▶ [Task description]
In the records below, count each line where the word "MySQL" appears, and reply with that number only.
# # # # # # #
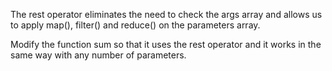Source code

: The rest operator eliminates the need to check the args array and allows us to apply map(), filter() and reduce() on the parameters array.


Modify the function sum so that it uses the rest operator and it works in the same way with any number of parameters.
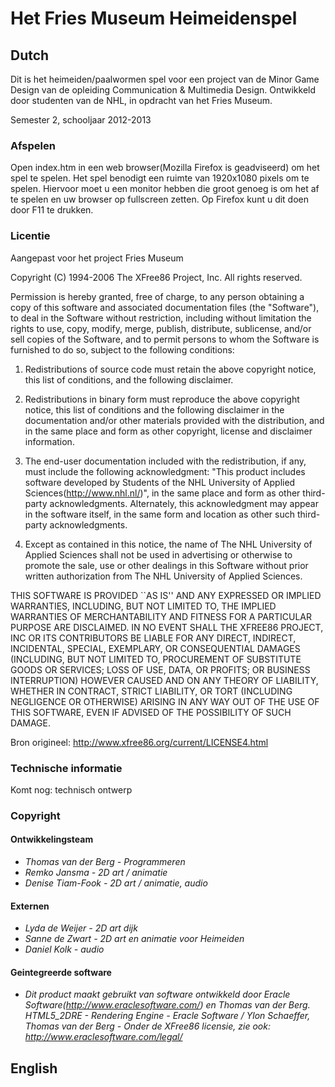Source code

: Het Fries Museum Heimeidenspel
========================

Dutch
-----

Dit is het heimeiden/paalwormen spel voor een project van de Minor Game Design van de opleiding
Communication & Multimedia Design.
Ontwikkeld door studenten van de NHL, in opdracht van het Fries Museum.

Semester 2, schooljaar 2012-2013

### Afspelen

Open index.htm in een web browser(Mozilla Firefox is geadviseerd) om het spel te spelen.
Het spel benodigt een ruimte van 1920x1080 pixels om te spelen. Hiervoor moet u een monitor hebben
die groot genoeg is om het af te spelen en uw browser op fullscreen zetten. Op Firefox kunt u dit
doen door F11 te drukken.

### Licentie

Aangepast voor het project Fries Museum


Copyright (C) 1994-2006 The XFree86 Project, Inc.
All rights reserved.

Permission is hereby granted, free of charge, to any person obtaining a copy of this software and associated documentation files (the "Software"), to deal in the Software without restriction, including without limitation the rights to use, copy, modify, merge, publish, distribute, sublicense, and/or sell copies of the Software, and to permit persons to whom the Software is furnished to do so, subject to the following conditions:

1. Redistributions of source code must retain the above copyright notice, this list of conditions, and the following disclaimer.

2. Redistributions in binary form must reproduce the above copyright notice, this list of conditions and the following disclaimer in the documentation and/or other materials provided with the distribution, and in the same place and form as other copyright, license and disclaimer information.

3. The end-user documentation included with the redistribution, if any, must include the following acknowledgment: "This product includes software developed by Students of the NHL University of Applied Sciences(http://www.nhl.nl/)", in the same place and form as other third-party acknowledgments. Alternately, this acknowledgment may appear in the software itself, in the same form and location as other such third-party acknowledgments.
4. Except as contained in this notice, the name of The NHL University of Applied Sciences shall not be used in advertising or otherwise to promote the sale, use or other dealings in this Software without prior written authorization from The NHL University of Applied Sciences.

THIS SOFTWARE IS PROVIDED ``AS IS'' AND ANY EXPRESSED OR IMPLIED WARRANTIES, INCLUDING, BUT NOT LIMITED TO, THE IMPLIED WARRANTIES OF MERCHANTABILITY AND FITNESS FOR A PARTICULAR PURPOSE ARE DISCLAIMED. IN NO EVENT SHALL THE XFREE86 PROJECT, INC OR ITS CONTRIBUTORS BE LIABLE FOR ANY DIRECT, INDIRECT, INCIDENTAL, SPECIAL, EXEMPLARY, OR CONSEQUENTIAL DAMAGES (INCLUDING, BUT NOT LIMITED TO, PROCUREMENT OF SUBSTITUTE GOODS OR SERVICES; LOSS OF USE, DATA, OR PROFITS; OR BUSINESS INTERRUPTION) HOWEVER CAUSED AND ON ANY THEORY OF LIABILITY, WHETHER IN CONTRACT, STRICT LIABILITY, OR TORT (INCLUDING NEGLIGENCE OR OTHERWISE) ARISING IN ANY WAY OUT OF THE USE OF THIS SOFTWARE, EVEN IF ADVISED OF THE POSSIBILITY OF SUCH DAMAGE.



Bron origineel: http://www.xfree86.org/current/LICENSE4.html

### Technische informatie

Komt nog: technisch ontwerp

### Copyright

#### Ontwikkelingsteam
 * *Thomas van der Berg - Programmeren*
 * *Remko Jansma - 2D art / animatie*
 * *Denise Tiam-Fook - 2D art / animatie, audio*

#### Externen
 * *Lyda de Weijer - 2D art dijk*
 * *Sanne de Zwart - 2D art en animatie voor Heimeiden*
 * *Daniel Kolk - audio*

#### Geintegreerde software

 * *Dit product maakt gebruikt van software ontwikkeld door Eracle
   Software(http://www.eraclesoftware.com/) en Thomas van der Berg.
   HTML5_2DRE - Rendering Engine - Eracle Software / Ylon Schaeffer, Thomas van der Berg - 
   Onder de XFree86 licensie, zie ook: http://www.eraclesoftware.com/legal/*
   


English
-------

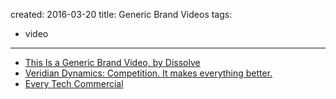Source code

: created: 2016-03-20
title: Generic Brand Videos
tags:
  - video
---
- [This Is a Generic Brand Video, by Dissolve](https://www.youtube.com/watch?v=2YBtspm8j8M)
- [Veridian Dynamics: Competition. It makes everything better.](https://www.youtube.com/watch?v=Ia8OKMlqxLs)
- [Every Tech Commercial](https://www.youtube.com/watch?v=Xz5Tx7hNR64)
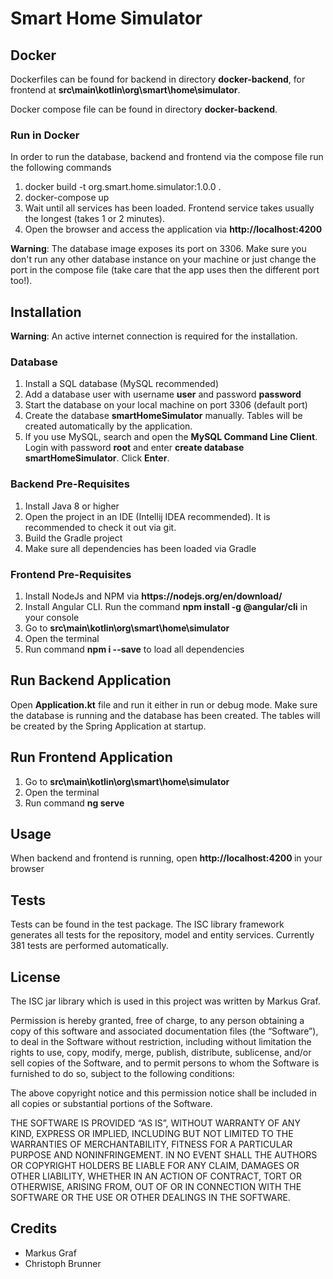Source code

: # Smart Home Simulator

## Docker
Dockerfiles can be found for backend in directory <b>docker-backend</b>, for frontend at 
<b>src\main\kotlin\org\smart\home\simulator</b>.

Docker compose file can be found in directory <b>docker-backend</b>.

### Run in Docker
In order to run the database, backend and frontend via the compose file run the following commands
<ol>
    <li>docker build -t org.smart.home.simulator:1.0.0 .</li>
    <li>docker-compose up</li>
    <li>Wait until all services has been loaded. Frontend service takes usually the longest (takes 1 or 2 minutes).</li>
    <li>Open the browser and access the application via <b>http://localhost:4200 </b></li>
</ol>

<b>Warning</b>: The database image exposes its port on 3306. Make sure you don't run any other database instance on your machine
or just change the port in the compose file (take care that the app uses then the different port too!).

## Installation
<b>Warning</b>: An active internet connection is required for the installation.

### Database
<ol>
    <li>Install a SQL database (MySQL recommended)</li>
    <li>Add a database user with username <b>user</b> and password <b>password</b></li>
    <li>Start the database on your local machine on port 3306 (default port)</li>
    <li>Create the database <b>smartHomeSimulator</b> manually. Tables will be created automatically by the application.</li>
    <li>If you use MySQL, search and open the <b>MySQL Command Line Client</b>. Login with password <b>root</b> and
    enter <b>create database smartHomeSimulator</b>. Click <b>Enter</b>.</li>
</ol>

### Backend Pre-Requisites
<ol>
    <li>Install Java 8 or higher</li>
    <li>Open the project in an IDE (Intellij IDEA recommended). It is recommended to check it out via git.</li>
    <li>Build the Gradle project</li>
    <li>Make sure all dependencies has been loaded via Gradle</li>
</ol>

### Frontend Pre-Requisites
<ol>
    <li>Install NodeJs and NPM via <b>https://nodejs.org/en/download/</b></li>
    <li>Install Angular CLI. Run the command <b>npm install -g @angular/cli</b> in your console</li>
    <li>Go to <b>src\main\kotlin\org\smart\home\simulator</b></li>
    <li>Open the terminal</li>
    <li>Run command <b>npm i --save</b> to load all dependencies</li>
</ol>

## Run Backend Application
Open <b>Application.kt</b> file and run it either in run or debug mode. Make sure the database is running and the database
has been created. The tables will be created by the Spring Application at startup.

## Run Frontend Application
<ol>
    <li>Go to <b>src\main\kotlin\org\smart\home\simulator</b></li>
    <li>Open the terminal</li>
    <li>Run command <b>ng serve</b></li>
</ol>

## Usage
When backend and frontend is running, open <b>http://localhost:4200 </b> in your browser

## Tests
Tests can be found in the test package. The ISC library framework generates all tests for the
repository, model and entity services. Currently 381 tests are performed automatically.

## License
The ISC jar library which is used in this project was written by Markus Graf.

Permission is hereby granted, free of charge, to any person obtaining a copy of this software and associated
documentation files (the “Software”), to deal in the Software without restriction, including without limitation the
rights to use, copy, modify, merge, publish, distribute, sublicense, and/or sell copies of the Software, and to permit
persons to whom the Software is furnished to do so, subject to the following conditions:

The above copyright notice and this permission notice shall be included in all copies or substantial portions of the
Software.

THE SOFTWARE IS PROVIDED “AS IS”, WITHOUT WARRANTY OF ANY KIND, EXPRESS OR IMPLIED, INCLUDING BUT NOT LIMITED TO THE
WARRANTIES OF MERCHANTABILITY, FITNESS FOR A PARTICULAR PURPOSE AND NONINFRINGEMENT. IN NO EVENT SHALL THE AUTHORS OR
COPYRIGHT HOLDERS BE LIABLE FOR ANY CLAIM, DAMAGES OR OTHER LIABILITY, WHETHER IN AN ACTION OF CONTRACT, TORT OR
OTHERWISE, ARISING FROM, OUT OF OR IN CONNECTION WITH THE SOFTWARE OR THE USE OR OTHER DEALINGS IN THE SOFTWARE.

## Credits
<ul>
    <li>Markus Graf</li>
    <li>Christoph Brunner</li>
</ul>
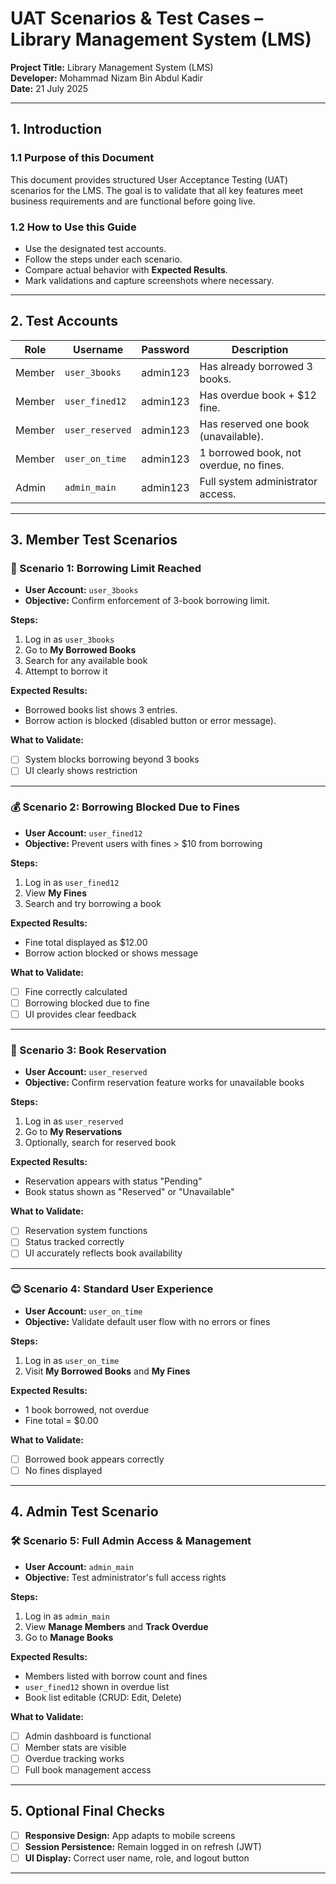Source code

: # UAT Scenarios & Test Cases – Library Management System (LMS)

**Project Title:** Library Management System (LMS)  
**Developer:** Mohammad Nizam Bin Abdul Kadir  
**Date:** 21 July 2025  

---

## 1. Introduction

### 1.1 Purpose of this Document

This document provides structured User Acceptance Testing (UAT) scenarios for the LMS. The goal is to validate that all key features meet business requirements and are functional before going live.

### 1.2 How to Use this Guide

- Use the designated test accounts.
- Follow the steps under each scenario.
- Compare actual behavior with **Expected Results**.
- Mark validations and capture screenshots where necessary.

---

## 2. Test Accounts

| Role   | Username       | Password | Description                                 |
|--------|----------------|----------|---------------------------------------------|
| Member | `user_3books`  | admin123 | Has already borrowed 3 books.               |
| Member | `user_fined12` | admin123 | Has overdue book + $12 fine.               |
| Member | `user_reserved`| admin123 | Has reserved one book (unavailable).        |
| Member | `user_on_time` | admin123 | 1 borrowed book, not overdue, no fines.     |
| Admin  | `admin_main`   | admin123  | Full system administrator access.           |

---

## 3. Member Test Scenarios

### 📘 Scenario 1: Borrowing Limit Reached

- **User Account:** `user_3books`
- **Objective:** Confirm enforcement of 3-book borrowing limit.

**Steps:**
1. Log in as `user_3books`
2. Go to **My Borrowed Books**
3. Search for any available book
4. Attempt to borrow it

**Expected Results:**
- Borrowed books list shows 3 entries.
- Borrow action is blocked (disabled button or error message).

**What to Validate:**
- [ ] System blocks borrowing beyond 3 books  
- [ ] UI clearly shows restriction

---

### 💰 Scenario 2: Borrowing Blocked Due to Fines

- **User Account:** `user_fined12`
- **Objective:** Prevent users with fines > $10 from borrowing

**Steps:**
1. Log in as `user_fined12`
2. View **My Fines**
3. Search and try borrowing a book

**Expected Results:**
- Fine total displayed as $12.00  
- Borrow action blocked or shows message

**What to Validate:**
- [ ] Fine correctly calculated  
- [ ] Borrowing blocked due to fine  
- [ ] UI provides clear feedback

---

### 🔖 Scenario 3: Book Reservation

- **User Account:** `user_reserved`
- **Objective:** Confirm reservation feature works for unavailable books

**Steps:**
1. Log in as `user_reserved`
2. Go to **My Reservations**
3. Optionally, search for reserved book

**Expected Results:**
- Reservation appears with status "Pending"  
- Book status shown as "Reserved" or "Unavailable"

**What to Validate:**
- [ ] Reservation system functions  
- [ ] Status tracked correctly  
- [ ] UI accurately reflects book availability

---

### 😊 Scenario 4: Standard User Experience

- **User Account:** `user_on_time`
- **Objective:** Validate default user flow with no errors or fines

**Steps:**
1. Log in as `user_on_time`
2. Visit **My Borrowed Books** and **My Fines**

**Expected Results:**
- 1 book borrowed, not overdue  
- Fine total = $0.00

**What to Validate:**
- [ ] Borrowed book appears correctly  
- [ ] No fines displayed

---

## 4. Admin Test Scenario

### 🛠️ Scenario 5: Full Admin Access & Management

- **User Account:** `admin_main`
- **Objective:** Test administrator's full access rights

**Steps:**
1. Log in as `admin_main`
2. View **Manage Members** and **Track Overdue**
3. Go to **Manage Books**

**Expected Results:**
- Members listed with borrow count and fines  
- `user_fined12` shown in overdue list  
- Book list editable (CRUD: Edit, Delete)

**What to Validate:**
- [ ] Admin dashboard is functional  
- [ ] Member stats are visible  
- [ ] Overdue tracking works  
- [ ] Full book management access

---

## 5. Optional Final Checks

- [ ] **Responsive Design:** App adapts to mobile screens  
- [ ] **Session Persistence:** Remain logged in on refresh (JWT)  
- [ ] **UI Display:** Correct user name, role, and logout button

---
# # # # # # #
▶ [Response area]
2